Goal: Why do TSFMs fail in industrial settings? Is spectral misalignment the core reason?

Key Insight: The paper conducts frequency-domain analysis to compare dominant frequency distributions between pretraining and downstream data, proposes the "spectral shift" hypothesis, and validates it through controlled experiments.

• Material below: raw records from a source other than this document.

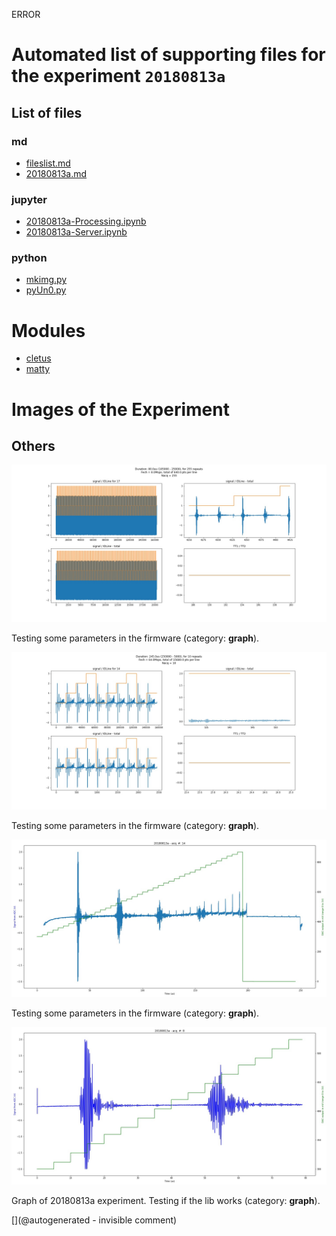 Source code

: ERROR

# Automated list of supporting files for the __experiment `20180813a`__

## List of files

### md

* [fileslist.md](/us-draindump/Chapter6/fileslist.md)
* [20180813a.md](/us-draindump/exp/20180813a.md)


### jupyter

* [20180813a-Processing.ipynb](/matty/20180813a/20180813a-Processing.ipynb)
* [20180813a-Server.ipynb](/matty/20180813a/20180813a-Server.ipynb)


### python

* [mkimg.py](/matty/20180813a/mkimg.py)
* [pyUn0.py](/matty/20180813a/pyUn0.py)





# Modules

* [cletus](/retired/cletus/)
* [matty](/matty/)




# Images of the Experiment

## Others

![](/matty/20180813a/images/20180813a-17-all.jpg)

Testing some parameters in the firmware (category: __graph__).

![](/matty/20180813a/images/20180813a-14-all.jpg)

Testing some parameters in the firmware (category: __graph__).

![](/matty/20180813a/images/20180813a-14.jpg)

Testing some parameters in the firmware (category: __graph__).

![](/matty/20180814a/images/20180813a-8.jpg)

Graph of 20180813a experiment. Testing if the lib works (category: __graph__).










[](@autogenerated - invisible comment) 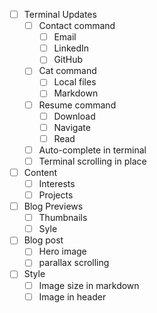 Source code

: - [ ] Terminal Updates
  - [ ] Contact command
    - [ ] Email
    - [ ] LinkedIn
    - [ ] GitHub
  - [ ] Cat command
    - [ ] Local files
    - [ ] Markdown
  - [ ] Resume command
    - [ ] Download
    - [ ] Navigate
    - [ ] Read
  - [ ] Auto-complete in terminal
  - [ ] Terminal scrolling in place
- [ ] Content
  - [ ] Interests
  - [ ] Projects
- [ ] Blog Previews
  - [ ] Thumbnails
  - [ ] Syle
- [ ] Blog post
  - [ ] Hero image
  - [ ] parallax scrolling
- [ ] Style
  - [ ] Image size in markdown
  - [ ] Image in header
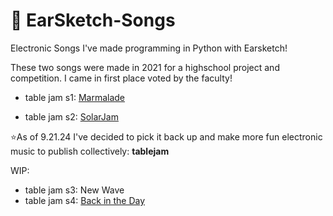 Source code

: # 🎵 EarSketch-Songs
Electronic Songs I've made programming in Python with Earsketch!

These two songs were made in 2021 for a highschool project and competition. I came in first place voted by the faculty!

- table jam s1: [Marmalade](https://earsketch.gatech.edu/earsketch2/?sharing=hP-bpLOzr-XG9wZWSTosGw)

- table jam s2: [SolarJam](https://earsketch.gatech.edu/earsketch2/?sharing=UPixan2njk6qIdx8eU5Sog)

⭐As of 9.21.24 I've decided to pick it back up and make more fun electronic music to publish collectively: **tablejam**

WIP: 
- table jam s3: New Wave
- table jam s4: [Back in the Day](https://earsketch.gatech.edu/earsketch2/?sharing=VW4vR3tabG6qGeB4R99ADg)
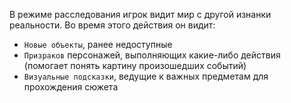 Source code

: В режиме расследования игрок видит мир с другой изнанки реальности. 
Во время этого действия он видит:
- `Новые объекты`, ранее недоступные
- `Призраков` персонажей, выполняющих какие-либо действия (помогает понять картину произошедших событий)
- `Визуальные подсказки`, ведущие к важных предметам для прохождения сюжета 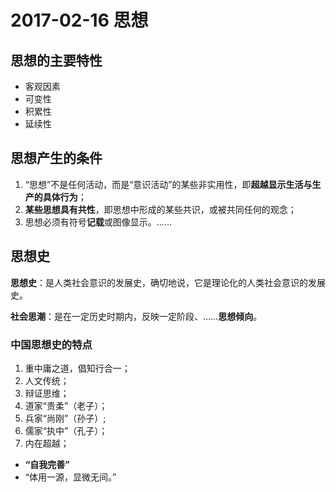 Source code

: # 2017-02-16 思想

## 思想的主要特性

- 客观因素
- 可变性
- 积累性
- 延续性

## 思想产生的条件

1. “思想”不是任何活动，而是“意识活动”的某些非实用性，即**超越显示生活与生产的具体行为**；
2. **某些思想具有共性**，即思想中形成的某些共识，或被共同任何的观念；
3. 思想必须有符号**记载**或图像显示。……

## 思想史

**思想史**：是人类社会意识的发展史，确切地说，它是理论化的人类社会意识的发展史。

**社会思潮**：是在一定历史时期内，反映一定阶段、……**思想倾向**。

### 中国思想史的特点

1. 重中庸之道，倡知行合一；
2. 人文传统；
3. 辩证思维；
  1. 道家“贵柔”（老子）；
  2. 兵家“尚刚”（孙子）;
  3. 儒家“执中”（孔子）；
4. 内在超越；
  - **“自我完善”**
  - “体用一源，显微无间。”
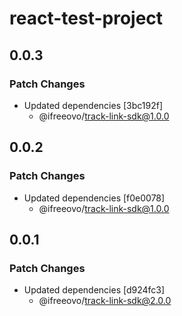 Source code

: # react-test-project

## 0.0.3

### Patch Changes

- Updated dependencies [3bc192f]
    - @ifreeovo/track-link-sdk@1.0.0

## 0.0.2

### Patch Changes

- Updated dependencies [f0e0078]
    - @ifreeovo/track-link-sdk@1.0.0

## 0.0.1

### Patch Changes

- Updated dependencies [d924fc3]
    - @ifreeovo/track-link-sdk@2.0.0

Core Idea: The primary cause of TSFM generalization failure is that the dominant frequencies of downstream data fall outside the spectral coverage of pretraining data—models memorize specific frequency bands rather than learning general temporal representations.

Method

Overall Architecture

Rather than proposing a new model, this paper validates the spectral shift hypothesis through three experimental tiers: (1) an industrial-scale Player Engagement Prediction (PEP) task to demonstrate TSFM failure in practice; (2) spectral analysis comparing pretraining vs. downstream data to provide evidence; and (3) controlled synthetic experiments to isolate the causal effect of spectral shift.

Key Designs

  1. Industrial Case Study: Player Engagement Prediction (PEP):

    • Function: Predict player purchase behavior (binary classification) and engagement level (regression) within 30 days in the mobile game Candy Crush Saga.
    • Data Setup: 824,208 multivariate time series samples, each up to 512 game rounds in length, with 32 feature dimensions (progress, gameplay, resources, strategy, context). Time span: 226 days.
    • Evaluation Protocol: Player-holdout (different players in the same period) and temporal-holdout (zero-shot across time periods).
    • Design Motivation: A genuine industrial scenario with sampling rates and periodicity entirely distinct from public datasets.
  2. Spectral Analysis:

    • Function: Compare the dominant frequency distributions of downstream datasets with MOMENT's pretraining datasets (FordA, FaultDetectionA, etc.).
    • Mechanism: FFT is computed for each time series to extract the top-5 dominant frequencies. The analysis reveals that the dominant frequencies of the downstream game data and the pretraining data occupy almost non-overlapping frequency ranges.
    • Design Motivation: To provide intuitive empirical evidence for the spectral shift hypothesis.
  3. Controlled Synthetic Experiments:

    • Function: Construct "seen" and "unseen" frequency-band synthetic datasets to compare downstream performance of frozen TSFM encoders.
    • Mechanism: FFT is applied to each sequence in the pretraining dataset to extract the dominant frequency range \([f^{\text{low}}, f^{\text{high}}]\). Two groups of synthetic signals are generated: the seen group samples frequencies from \([f^{\text{low}}, f^{\text{high}}]\); the unseen group samples from \([f^{\text{low}}+\delta, f^{\text{high}}+\delta]\) (disjoint intervals). Synthetic signals are composed as superimposed sinusoids: \(x(t) = \sum_j A_j \sin(2\pi f_j t + \phi_j) + \text{noise}\). Regression labels are the z-score normalization of the sum of frequencies: \(\tilde{y} = (y - \mu_y) / \sigma_y\).
    • Design Motivation: To eliminate confounding non-frequency factors and isolate the causal impact of spectral shift on representation quality. The backbone is frozen and only a lightweight head is trained, so the evaluation targets the encoder's representational capacity rather than end-to-end performance.

Loss & Training

  • Synthetic experiments use the Adam optimizer (lr=\(10^{-3}\)) for 50 epochs.
  • Cross-entropy loss for binary classification; MSE loss for regression.
  • Model selection is based on validation MSE; all experiments are run 3 times with mean and standard deviation reported.

Key Experimental Results

Main Results: PEP Industrial Task

Model Accuracy↑ (player) AUC↑ (player) MSE↓ (player) MAE↓ (player)
XGBoost 0.841 0.915 1.200 0.780
TabNet 0.836 0.911 1.304 0.852
PatchTST 0.939 0.982 0.518 0.489
MOMENT-small 0.758 0.791 2.250 1.151

MOMENT substantially underperforms the fully supervised PatchTST on all metrics (Accuracy gap: 18.1%, AUC gap: 19.1%) and even falls below XGBoost.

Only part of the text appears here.